- **PROBLEM DETAILS**
For the records below, report how many lines include the word "điều". Only the number should appear.

- **PROVIDED MATERIAL**
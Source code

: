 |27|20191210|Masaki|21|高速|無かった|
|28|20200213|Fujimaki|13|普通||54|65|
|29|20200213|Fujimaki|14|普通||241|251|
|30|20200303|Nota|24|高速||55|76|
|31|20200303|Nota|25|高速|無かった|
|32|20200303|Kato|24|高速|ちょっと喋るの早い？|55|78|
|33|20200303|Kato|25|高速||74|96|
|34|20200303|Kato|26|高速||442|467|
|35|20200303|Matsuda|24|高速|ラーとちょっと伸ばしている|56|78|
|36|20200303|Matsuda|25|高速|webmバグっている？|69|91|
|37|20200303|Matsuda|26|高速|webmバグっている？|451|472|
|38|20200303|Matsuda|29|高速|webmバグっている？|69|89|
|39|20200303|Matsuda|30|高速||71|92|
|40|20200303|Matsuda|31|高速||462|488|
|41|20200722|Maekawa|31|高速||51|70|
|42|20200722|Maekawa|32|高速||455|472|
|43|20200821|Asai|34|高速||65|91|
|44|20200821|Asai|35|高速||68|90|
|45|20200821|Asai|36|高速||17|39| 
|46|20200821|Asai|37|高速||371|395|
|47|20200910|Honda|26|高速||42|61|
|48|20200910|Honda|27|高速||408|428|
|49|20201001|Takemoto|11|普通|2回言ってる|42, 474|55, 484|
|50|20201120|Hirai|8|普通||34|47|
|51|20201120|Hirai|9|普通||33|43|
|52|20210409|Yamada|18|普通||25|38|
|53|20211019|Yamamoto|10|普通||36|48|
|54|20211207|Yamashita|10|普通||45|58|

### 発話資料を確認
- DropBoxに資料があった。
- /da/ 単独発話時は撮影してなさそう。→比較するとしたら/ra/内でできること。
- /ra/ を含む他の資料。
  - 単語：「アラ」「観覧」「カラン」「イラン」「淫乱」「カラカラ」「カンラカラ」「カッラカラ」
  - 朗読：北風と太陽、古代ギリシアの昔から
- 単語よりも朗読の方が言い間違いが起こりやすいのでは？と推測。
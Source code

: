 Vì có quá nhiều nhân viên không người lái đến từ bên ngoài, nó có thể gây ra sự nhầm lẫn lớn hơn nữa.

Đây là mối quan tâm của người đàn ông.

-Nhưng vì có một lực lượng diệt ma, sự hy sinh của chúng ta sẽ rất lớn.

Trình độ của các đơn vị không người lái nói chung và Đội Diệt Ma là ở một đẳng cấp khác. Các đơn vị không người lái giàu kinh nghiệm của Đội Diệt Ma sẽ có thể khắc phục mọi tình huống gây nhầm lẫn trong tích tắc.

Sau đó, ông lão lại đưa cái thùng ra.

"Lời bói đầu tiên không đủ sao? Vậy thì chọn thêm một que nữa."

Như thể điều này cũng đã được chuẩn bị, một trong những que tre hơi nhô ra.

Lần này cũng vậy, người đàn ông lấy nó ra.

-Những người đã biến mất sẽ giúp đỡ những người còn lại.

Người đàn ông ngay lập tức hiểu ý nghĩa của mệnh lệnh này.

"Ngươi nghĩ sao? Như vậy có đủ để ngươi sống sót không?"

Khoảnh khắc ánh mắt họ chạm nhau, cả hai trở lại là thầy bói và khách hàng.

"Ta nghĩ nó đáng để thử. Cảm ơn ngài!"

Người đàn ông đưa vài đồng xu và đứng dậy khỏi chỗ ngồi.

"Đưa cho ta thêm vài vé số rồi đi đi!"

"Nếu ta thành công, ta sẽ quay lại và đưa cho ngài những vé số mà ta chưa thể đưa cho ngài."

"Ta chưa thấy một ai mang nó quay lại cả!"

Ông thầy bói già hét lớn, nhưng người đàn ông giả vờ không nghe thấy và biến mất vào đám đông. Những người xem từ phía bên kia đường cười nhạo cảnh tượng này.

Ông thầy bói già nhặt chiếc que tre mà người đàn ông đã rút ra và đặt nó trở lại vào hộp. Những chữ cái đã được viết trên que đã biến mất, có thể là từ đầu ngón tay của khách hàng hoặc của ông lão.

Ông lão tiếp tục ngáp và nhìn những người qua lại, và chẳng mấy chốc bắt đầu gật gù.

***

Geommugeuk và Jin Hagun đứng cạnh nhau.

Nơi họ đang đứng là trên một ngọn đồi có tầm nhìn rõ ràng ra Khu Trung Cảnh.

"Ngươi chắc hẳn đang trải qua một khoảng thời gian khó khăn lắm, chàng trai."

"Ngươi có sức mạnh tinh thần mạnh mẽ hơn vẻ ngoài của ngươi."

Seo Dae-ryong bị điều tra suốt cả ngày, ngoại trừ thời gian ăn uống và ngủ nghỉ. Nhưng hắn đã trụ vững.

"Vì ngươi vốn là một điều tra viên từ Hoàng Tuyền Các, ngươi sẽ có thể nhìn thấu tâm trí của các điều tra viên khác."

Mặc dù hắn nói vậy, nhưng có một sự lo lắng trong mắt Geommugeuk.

- **RESULT**
3